*Work instruction:* Give the line with "ótimo mesmo com" again, along with every line below it to the end of the records, word for word.

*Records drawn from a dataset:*
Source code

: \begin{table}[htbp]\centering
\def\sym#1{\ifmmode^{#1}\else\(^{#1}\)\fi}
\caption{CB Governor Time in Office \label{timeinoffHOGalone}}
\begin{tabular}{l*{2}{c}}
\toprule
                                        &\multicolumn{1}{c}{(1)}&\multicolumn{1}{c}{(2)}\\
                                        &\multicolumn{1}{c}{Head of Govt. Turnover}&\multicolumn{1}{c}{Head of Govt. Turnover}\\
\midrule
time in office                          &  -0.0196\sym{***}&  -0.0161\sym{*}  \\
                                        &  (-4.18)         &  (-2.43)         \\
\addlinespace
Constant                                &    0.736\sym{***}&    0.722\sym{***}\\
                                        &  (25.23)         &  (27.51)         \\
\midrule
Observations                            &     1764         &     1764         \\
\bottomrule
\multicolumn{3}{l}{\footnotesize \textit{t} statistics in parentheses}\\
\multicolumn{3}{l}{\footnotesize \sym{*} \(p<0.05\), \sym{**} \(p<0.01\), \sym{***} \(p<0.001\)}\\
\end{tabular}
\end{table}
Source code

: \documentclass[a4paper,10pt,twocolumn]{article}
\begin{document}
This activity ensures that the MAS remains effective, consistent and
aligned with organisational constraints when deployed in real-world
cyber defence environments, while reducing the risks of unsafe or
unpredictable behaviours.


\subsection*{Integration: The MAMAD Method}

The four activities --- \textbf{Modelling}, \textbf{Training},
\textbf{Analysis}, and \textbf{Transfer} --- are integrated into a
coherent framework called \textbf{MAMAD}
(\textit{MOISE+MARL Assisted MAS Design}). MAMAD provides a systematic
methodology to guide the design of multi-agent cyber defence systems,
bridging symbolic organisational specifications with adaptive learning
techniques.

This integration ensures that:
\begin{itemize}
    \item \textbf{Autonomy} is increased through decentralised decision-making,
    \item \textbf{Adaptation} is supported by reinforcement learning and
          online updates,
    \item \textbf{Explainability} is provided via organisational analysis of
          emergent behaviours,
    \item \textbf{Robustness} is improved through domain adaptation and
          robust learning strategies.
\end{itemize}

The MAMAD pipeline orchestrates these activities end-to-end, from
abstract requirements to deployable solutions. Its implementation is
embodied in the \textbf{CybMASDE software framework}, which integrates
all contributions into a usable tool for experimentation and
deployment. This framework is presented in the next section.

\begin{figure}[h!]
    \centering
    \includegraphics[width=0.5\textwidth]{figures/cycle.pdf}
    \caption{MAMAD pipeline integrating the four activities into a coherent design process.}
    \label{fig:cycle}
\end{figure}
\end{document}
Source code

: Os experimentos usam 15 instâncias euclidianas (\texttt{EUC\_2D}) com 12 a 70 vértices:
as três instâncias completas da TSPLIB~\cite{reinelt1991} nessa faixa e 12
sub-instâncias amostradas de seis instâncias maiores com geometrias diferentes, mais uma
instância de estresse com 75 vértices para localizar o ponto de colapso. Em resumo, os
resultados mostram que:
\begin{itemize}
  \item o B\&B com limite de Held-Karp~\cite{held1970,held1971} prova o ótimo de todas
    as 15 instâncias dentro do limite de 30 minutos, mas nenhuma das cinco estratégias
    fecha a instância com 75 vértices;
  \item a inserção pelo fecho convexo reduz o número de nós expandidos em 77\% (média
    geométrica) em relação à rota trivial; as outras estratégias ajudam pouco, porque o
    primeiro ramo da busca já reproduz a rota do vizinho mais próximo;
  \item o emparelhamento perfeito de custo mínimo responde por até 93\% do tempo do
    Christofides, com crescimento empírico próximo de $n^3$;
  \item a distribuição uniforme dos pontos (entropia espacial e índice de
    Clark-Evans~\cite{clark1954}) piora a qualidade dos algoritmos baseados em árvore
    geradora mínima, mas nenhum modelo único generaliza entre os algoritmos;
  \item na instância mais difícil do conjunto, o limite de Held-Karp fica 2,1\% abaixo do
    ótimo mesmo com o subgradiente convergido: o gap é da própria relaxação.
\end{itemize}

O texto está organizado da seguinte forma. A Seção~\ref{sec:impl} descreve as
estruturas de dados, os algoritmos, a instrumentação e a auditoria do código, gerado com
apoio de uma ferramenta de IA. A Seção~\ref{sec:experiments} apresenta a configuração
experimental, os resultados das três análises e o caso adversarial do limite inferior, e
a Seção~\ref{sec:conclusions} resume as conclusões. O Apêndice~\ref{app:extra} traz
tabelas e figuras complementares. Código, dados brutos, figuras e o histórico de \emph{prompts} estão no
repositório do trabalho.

*Result of this exercise:*
    ótimo mesmo com o subgradiente convergido: o gap é da própria relaxação.
\end{itemize}

O texto está organizado da seguinte forma. A Seção~\ref{sec:impl} descreve as
estruturas de dados, os algoritmos, a instrumentação e a auditoria do código, gerado com
apoio de uma ferramenta de IA. A Seção~\ref{sec:experiments} apresenta a configuração
experimental, os resultados das três análises e o caso adversarial do limite inferior, e
a Seção~\ref{sec:conclusions} resume as conclusões. O Apêndice~\ref{app:extra} traz
tabelas e figuras complementares. Código, dados brutos, figuras e o histórico de \emph{prompts} estão no
repositório do trabalho.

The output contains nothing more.